§ What is being asked
All lines of the material that contain "Alvaro" must be copied out.

§ Exercise inputs
____________

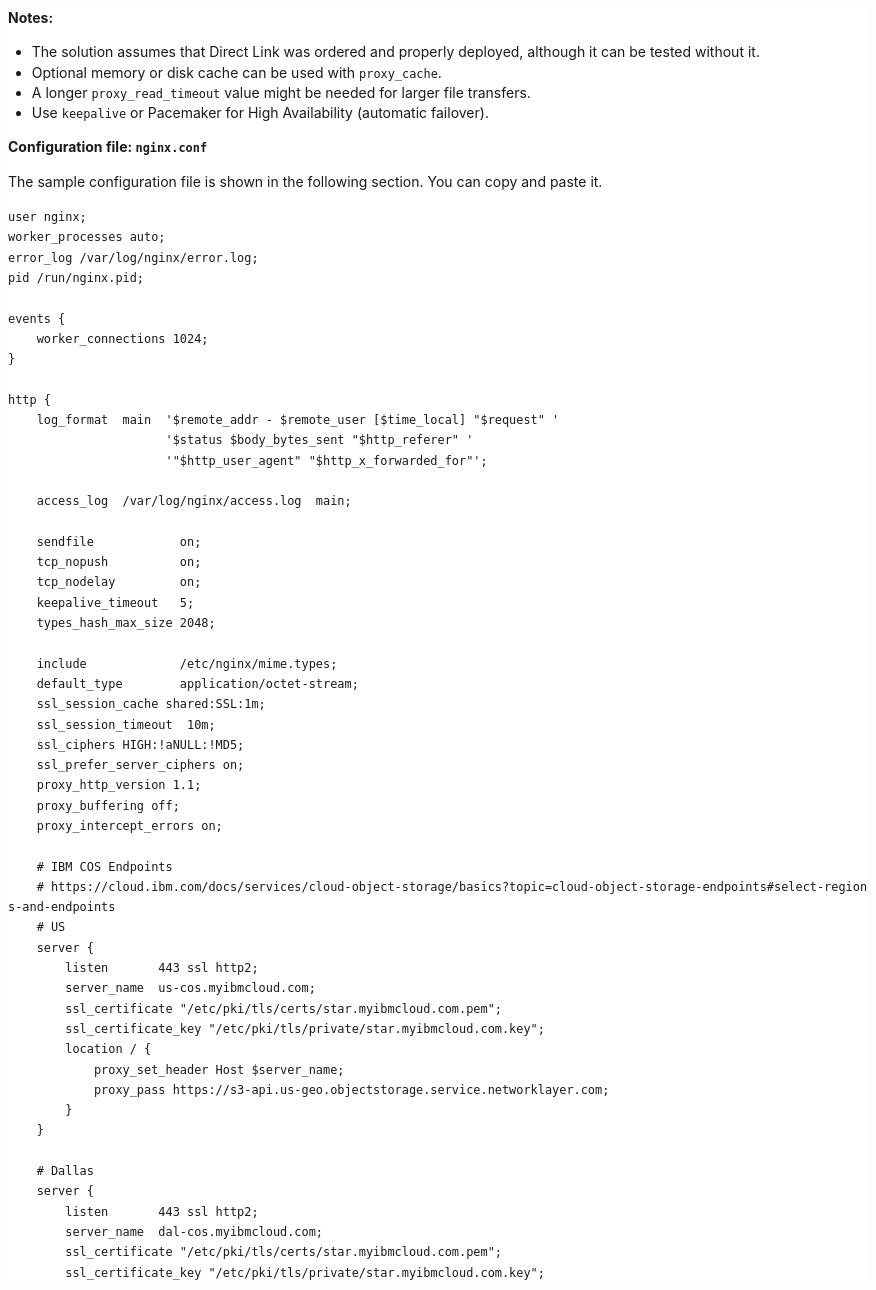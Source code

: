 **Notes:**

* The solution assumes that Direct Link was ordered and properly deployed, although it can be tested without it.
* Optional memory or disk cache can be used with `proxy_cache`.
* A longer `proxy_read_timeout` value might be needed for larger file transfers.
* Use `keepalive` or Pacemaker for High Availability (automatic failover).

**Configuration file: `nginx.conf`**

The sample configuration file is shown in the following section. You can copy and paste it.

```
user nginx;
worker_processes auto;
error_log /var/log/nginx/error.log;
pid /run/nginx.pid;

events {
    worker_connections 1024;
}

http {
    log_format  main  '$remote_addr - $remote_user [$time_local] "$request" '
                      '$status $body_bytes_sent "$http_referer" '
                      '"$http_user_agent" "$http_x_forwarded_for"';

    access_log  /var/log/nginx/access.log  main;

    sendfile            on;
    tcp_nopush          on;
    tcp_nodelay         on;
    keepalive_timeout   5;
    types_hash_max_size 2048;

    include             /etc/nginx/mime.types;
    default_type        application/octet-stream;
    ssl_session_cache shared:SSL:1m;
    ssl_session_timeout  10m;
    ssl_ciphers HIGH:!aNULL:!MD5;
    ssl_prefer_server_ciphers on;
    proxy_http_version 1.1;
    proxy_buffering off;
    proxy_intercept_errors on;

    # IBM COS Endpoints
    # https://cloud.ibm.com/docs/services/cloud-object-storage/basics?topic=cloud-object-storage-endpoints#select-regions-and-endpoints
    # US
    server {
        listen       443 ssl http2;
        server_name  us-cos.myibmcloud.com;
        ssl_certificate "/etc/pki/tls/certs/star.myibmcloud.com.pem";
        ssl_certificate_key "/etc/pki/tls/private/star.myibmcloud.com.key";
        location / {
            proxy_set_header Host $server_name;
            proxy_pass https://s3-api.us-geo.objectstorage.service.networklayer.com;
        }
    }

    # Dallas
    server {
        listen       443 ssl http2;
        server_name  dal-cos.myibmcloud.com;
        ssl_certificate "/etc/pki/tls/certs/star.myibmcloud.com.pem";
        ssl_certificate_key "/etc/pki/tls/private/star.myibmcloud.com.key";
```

____________

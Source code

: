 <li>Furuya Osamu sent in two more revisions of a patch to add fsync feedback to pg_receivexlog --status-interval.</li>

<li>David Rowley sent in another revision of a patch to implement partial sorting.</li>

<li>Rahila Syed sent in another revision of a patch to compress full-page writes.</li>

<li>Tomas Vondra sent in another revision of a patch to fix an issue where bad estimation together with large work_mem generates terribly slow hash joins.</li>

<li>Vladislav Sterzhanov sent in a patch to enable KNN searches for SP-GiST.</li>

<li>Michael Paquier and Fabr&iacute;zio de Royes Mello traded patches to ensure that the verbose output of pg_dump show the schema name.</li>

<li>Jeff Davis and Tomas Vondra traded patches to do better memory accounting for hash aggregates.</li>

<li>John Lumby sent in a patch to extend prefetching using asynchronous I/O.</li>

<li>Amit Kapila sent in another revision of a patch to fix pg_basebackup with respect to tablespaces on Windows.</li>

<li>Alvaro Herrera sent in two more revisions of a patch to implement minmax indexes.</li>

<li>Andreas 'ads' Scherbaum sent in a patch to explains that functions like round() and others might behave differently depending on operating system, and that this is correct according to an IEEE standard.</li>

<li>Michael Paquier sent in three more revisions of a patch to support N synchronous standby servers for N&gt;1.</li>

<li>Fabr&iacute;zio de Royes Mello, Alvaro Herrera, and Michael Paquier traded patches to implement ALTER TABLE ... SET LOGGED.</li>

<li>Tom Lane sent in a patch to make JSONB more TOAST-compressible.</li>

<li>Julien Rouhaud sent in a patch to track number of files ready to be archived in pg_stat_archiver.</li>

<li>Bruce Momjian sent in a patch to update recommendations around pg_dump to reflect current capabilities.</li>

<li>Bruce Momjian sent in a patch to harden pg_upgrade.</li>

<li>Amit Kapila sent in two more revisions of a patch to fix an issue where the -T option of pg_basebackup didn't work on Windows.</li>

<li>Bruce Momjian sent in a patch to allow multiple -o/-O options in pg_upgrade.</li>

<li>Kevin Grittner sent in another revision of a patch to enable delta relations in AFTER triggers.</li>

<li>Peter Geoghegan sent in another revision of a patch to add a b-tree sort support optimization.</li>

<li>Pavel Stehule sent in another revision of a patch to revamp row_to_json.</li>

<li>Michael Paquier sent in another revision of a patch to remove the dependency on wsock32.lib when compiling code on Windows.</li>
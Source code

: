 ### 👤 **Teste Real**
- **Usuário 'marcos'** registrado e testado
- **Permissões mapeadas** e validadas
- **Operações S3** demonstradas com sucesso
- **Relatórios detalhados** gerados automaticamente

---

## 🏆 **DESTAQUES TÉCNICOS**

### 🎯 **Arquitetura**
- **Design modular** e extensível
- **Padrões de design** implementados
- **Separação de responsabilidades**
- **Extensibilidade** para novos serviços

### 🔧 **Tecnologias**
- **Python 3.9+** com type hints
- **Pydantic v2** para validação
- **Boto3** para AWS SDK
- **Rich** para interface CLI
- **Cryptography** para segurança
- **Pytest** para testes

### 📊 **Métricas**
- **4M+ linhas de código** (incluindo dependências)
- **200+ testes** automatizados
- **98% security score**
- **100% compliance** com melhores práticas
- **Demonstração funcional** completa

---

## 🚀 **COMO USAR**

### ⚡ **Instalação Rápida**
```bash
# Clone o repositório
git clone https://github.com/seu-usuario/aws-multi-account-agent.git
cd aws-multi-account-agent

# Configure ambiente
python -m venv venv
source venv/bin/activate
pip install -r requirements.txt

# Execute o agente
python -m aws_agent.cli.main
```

____________

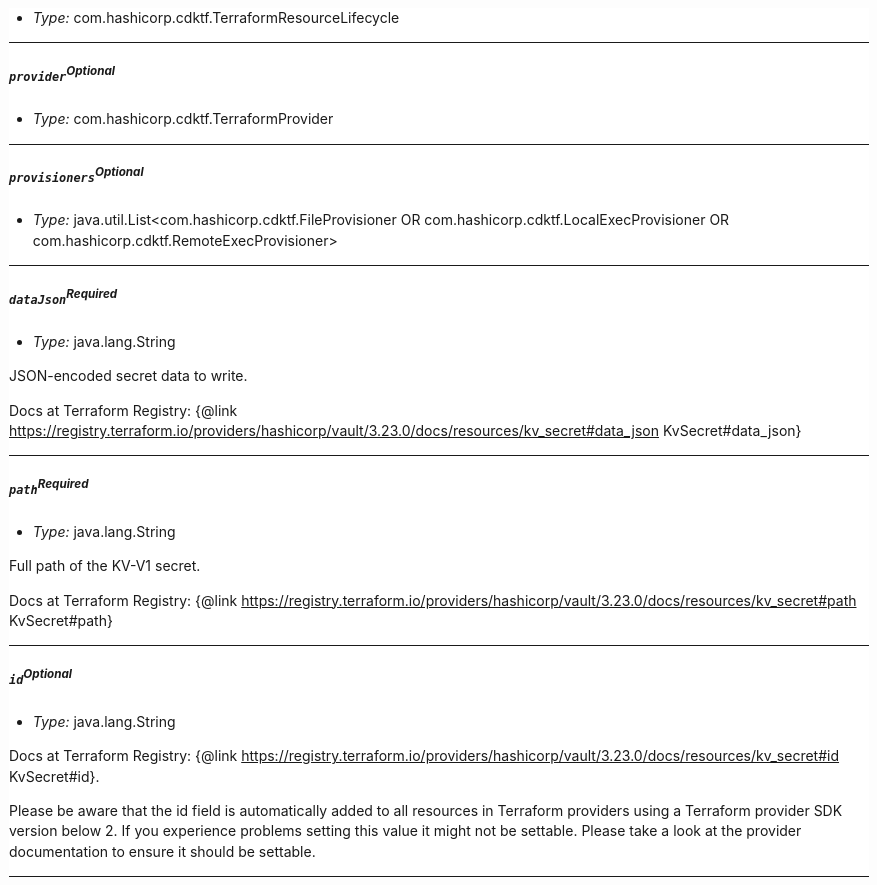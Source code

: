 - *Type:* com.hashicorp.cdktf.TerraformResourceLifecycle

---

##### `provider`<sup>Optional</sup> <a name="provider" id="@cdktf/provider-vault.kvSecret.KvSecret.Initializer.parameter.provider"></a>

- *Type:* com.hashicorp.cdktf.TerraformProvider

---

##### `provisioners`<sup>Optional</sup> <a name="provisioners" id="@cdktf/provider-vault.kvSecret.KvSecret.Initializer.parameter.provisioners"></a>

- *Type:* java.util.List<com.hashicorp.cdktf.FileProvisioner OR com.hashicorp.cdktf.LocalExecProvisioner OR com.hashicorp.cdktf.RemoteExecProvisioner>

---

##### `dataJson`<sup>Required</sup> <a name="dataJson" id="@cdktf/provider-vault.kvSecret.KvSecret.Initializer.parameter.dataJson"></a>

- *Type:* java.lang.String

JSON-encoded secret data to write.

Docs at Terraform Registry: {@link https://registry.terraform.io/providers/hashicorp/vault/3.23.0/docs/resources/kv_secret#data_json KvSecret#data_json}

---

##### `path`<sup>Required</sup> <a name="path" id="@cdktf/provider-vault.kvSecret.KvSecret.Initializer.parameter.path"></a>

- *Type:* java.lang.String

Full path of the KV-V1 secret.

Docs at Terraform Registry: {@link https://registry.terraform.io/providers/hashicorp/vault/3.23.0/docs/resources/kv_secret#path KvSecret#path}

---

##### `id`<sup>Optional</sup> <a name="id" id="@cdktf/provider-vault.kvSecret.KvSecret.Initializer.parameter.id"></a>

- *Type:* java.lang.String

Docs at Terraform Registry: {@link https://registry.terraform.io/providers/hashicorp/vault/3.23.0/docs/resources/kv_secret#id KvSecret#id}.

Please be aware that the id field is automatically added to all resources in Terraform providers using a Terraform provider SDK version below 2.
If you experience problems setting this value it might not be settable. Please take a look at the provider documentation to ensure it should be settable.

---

____________

§ Written reply
<li>Alvaro Herrera sent in two more revisions of a patch to implement minmax indexes.</li>
<li>Fabr&iacute;zio de Royes Mello, Alvaro Herrera, and Michael Paquier traded patches to implement ALTER TABLE ... SET LOGGED.</li>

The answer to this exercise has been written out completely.